#### REQUIREMENT:
Filter the records below and copy every line containing the word "based".

#### DATASET ENTRIES:

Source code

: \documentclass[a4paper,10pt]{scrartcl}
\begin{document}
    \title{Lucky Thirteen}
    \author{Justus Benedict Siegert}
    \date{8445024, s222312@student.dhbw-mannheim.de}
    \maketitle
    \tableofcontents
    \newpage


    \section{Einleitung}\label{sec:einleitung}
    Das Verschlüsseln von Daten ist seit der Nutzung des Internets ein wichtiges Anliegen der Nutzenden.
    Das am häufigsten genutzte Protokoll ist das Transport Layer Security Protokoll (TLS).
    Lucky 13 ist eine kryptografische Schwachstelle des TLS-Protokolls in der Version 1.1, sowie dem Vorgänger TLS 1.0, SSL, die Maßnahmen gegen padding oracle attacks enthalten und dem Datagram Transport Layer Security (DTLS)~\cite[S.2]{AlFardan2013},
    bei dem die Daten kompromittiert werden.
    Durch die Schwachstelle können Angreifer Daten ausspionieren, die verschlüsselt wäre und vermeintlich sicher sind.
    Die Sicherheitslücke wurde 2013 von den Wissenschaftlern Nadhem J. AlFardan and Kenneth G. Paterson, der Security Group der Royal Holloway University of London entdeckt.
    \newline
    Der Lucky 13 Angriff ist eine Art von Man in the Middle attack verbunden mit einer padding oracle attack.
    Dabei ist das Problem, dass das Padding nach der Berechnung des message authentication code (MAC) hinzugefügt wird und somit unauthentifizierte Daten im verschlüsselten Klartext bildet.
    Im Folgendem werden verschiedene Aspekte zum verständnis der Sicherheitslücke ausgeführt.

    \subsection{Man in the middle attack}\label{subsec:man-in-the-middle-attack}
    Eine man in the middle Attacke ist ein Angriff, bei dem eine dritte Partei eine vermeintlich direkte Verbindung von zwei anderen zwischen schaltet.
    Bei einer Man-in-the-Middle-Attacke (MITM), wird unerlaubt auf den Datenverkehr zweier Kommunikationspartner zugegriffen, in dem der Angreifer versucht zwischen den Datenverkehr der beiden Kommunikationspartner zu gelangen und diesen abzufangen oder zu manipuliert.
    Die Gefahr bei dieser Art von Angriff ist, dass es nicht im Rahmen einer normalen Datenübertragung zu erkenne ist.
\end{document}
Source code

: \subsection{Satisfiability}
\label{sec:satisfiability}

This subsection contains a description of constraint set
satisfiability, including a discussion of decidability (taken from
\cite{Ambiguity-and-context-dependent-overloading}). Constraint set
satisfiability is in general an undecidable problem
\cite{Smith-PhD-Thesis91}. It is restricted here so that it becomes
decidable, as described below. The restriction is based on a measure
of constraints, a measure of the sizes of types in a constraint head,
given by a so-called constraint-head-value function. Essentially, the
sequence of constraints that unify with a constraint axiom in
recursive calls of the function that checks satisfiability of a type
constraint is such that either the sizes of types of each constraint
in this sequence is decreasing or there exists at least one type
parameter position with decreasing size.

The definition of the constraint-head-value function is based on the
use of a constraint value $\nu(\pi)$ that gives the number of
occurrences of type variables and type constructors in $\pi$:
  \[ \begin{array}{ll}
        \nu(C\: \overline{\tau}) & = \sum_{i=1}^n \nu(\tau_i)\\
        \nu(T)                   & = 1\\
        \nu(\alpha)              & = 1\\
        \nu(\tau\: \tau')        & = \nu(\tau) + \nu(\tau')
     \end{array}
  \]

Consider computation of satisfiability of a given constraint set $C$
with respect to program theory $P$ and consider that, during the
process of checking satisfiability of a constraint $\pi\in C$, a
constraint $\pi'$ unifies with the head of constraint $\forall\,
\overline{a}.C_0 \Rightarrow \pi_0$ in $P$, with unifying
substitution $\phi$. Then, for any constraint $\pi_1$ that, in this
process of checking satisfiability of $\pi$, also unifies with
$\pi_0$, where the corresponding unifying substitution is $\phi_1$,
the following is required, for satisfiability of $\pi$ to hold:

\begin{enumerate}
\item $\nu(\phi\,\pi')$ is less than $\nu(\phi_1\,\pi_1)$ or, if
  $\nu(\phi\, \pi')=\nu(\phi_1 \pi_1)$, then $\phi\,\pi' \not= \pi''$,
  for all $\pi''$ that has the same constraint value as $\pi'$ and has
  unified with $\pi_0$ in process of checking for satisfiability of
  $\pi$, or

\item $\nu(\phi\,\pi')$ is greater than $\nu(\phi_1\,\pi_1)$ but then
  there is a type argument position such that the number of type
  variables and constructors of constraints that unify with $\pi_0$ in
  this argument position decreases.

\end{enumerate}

#### TASK RESULT:
decidable, as described below. The restriction is based on a measure
The definition of the constraint-head-value function is based on the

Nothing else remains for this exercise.